> _GOAL OF THE EXERCISE_: Return every line of the records, exact and in full, until you have returned the line with "Toute fonction $f\colon", and include none of the pictures.

> _DATASET EXTRACT_:

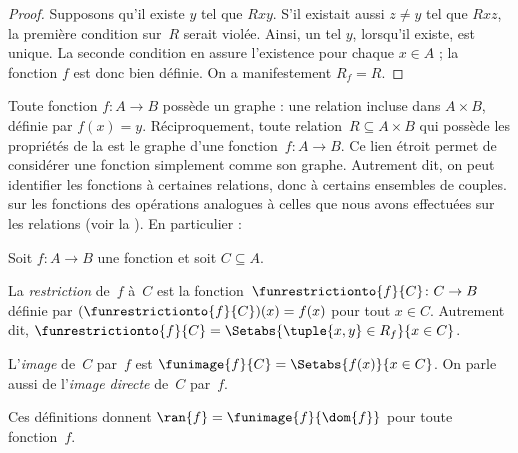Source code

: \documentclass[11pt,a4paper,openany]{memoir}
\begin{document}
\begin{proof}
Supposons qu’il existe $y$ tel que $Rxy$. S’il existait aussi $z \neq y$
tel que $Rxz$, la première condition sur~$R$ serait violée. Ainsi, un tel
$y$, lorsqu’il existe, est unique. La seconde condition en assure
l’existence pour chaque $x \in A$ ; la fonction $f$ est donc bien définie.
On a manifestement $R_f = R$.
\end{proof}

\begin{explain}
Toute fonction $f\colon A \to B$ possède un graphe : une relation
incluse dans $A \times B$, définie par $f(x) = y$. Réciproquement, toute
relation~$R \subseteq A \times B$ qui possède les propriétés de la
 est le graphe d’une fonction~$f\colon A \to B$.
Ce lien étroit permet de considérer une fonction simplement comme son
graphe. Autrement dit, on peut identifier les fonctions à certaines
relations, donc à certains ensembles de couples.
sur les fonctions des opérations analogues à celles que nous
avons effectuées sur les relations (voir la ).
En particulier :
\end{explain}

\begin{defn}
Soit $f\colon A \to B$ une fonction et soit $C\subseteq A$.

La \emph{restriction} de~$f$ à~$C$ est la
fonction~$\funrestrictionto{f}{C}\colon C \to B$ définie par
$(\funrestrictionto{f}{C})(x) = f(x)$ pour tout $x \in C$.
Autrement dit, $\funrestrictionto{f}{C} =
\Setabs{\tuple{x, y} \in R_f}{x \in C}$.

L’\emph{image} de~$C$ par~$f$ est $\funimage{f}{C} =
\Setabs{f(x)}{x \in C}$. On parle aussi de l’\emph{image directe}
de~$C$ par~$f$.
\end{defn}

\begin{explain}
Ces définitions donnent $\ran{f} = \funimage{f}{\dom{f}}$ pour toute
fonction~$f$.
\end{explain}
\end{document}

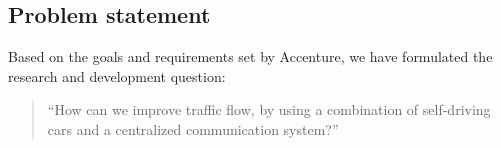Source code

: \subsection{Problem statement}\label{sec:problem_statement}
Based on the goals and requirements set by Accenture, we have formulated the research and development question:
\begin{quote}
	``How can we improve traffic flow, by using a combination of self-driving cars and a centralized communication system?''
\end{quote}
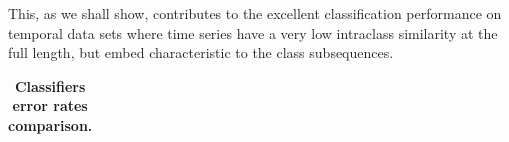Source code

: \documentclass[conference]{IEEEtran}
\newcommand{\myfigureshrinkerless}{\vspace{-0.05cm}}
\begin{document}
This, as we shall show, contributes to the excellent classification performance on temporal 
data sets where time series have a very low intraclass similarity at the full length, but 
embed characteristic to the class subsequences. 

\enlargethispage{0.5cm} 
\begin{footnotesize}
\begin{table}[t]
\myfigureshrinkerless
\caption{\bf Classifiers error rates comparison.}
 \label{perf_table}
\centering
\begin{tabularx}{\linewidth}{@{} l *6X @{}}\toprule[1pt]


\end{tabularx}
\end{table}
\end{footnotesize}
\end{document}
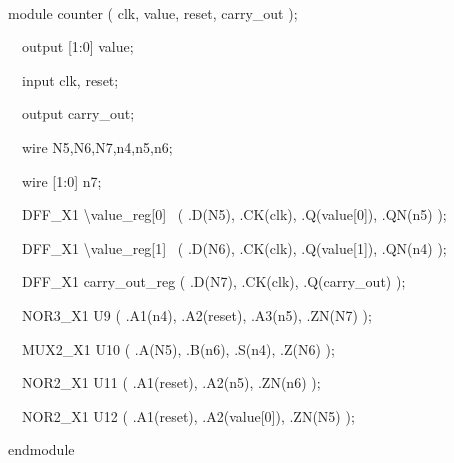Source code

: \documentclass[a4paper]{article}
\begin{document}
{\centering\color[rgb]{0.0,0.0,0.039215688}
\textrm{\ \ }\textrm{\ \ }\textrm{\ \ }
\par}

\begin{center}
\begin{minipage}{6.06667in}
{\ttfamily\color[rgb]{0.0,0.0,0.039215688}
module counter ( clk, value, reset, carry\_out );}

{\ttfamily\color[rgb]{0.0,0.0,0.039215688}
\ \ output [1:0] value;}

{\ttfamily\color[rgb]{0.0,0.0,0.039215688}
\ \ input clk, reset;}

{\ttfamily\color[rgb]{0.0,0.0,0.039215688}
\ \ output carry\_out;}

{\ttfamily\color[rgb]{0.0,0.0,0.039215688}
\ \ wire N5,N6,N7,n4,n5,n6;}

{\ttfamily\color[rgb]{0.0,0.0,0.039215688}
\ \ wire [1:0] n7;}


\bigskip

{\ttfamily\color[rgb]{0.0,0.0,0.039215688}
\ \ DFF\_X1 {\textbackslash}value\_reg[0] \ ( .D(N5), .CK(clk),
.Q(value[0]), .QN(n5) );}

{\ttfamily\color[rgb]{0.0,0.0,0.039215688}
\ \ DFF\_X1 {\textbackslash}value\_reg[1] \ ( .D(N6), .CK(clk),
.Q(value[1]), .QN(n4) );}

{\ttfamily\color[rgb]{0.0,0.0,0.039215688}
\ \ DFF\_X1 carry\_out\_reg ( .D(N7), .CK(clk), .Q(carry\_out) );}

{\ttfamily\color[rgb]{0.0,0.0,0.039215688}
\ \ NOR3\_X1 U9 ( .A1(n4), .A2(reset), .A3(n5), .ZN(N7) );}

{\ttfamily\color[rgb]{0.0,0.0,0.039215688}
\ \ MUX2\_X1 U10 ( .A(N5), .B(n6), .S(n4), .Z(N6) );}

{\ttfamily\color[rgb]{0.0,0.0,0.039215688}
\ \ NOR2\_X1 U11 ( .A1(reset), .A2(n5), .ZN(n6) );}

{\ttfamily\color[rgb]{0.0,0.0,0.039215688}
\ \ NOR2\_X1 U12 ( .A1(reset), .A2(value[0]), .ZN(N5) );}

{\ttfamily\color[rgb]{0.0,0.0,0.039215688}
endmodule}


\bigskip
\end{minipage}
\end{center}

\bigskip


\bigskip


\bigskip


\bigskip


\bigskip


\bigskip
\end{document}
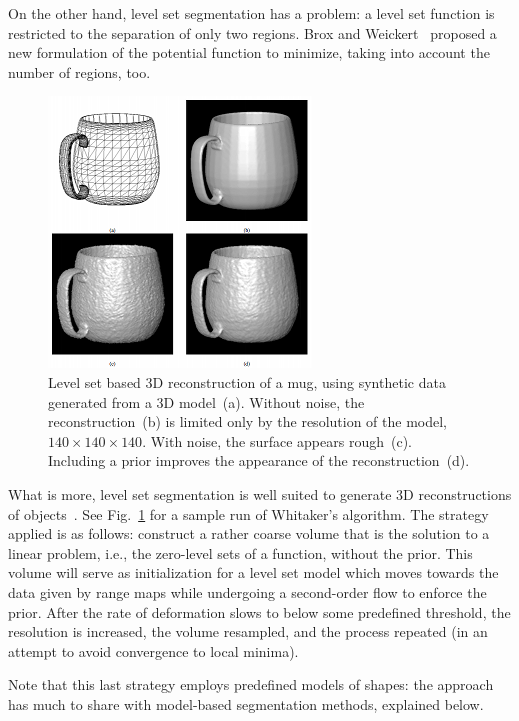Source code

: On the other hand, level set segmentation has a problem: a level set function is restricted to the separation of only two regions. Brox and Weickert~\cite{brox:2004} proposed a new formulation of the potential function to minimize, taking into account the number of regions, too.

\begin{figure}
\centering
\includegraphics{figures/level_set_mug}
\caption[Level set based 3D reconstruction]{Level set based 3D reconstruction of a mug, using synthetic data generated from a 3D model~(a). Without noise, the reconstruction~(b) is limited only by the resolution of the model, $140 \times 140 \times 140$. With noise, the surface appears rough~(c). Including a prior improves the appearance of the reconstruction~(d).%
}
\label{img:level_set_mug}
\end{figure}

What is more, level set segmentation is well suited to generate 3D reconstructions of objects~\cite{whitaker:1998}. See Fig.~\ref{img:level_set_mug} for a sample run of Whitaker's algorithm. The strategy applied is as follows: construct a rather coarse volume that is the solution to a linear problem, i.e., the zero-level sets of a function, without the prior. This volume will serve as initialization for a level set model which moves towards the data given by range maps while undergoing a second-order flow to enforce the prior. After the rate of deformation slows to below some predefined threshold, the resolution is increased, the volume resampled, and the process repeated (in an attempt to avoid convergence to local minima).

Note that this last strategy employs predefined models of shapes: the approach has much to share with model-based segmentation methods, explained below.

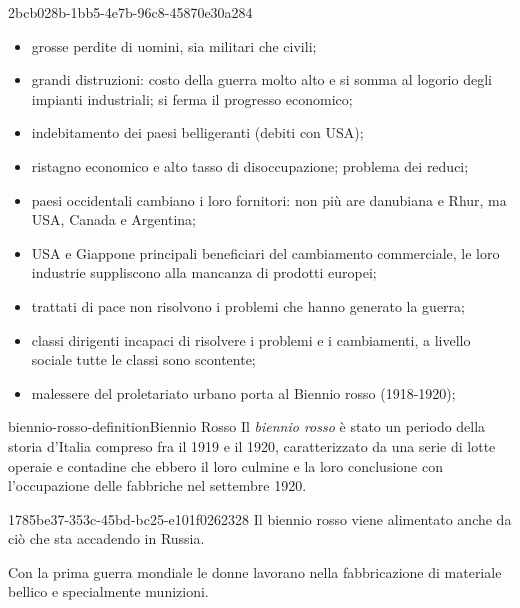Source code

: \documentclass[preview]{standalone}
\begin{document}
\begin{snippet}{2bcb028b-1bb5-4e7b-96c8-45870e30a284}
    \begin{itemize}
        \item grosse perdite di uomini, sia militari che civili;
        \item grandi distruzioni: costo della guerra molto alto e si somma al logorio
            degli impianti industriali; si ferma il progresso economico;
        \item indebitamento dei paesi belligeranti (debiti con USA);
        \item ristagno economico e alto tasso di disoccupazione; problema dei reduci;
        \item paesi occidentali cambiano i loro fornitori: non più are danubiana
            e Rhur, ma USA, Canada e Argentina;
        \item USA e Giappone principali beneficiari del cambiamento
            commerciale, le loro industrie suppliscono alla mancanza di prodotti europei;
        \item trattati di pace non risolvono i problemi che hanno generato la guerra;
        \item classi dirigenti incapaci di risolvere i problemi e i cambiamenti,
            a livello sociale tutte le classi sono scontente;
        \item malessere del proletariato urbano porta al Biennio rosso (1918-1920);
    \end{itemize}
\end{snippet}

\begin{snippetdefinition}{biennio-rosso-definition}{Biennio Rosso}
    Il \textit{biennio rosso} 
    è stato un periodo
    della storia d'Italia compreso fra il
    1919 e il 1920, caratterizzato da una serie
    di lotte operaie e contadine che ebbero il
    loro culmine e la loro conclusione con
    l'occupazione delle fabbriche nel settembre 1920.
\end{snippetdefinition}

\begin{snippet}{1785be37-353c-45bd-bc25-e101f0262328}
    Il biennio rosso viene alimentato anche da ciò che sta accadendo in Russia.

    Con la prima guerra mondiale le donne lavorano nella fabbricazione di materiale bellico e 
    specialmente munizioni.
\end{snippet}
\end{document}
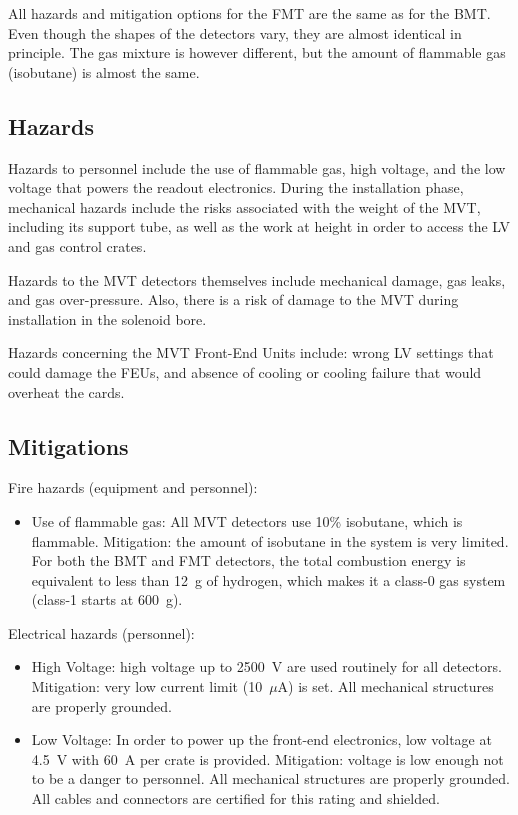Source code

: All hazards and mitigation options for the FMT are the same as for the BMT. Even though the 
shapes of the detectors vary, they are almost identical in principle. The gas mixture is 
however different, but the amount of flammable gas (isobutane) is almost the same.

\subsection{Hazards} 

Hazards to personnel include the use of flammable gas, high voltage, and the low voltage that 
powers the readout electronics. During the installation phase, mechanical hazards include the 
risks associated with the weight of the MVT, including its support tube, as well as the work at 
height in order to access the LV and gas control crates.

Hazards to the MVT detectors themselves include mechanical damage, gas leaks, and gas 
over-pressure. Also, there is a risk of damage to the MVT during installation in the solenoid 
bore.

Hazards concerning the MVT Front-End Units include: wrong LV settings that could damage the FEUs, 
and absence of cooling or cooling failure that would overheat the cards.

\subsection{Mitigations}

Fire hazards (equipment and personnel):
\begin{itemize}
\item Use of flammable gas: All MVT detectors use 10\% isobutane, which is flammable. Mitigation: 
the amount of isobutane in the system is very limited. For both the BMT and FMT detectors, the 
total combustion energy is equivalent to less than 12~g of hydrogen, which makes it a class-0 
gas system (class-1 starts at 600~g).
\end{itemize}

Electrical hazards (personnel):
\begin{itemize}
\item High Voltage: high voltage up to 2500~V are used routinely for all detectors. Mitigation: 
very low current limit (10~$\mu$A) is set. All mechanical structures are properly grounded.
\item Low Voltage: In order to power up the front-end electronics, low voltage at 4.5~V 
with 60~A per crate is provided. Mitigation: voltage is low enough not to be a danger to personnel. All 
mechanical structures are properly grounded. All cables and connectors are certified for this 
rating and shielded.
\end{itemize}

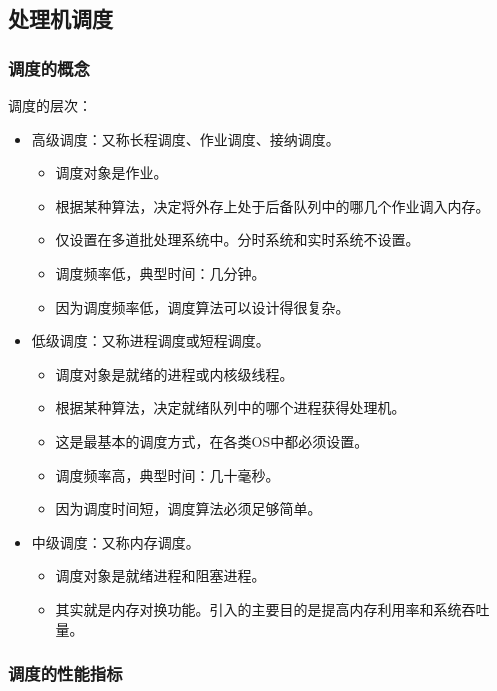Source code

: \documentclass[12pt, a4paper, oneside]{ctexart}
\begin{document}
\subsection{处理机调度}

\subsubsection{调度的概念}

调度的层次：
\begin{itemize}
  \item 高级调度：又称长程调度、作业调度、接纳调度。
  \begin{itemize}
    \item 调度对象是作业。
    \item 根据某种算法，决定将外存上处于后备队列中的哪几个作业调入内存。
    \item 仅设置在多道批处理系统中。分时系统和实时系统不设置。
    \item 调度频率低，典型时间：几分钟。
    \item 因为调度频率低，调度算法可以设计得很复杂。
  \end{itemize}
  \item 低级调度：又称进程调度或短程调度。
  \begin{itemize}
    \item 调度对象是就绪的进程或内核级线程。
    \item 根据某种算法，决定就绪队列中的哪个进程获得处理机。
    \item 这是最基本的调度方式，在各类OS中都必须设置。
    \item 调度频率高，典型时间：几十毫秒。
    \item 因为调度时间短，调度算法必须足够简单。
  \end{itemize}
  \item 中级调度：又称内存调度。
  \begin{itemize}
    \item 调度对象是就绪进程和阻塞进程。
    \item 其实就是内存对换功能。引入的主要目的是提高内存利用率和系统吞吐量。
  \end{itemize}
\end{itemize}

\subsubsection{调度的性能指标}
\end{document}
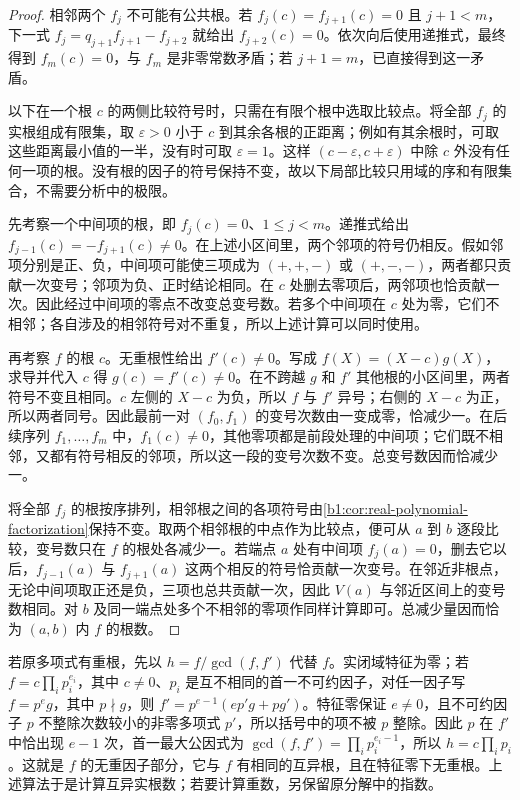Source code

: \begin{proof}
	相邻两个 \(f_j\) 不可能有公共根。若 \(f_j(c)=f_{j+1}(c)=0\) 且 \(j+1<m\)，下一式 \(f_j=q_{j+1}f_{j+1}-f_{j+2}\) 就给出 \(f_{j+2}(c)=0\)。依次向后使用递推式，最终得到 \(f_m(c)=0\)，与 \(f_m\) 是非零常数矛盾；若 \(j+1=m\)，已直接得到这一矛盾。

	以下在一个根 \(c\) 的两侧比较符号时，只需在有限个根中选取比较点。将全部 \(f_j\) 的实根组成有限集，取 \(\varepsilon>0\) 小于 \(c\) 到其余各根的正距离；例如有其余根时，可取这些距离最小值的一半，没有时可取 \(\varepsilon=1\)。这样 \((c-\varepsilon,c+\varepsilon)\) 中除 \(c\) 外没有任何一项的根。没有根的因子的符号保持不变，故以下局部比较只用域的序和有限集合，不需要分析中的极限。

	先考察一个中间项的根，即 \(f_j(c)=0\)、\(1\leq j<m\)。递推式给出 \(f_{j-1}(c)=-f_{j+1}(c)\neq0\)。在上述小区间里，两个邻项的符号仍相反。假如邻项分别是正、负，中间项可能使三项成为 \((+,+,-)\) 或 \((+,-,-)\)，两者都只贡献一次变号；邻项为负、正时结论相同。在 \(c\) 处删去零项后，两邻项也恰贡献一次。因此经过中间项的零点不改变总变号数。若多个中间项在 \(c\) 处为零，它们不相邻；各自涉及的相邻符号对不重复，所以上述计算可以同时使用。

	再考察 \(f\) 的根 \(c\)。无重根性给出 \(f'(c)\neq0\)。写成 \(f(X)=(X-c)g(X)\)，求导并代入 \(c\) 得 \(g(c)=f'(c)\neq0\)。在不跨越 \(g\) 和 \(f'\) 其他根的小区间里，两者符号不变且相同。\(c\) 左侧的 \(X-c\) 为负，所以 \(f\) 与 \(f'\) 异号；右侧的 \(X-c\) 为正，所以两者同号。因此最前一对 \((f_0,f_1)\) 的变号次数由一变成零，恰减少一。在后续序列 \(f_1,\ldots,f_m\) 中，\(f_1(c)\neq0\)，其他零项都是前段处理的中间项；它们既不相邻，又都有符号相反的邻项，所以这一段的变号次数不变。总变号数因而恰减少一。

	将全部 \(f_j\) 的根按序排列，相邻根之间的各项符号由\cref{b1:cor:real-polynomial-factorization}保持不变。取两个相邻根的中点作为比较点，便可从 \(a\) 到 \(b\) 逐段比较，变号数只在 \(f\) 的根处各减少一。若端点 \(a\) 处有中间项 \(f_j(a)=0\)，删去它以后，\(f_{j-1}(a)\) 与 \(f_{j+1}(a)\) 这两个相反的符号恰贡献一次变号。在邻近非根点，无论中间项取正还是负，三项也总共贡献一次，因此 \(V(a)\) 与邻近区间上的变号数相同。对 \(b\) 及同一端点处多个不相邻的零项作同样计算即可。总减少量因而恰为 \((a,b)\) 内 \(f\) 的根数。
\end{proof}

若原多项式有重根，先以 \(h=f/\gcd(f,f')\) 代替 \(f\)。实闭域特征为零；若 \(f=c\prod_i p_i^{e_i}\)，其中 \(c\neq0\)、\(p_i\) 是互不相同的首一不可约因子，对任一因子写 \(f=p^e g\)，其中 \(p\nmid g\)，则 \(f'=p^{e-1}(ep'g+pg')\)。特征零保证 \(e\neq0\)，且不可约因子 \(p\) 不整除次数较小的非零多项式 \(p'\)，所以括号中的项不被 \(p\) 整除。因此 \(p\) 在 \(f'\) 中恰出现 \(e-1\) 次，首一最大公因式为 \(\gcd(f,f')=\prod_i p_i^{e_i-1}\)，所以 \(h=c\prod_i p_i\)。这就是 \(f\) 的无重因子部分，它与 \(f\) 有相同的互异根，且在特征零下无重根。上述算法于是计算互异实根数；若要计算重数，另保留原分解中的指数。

> _YOUR RESPONSE_:
Source code

: \documentclass[11pt,a4paper,openany]{memoir}
\begin{document}
\begin{proof}
Supposons qu’il existe $y$ tel que $Rxy$. S’il existait aussi $z \neq y$
tel que $Rxz$, la première condition sur~$R$ serait violée. Ainsi, un tel
$y$, lorsqu’il existe, est unique. La seconde condition en assure
l’existence pour chaque $x \in A$ ; la fonction $f$ est donc bien définie.
On a manifestement $R_f = R$.
\end{proof}

\begin{explain}
Toute fonction $f\colon A \to B$ possède un graphe : une relation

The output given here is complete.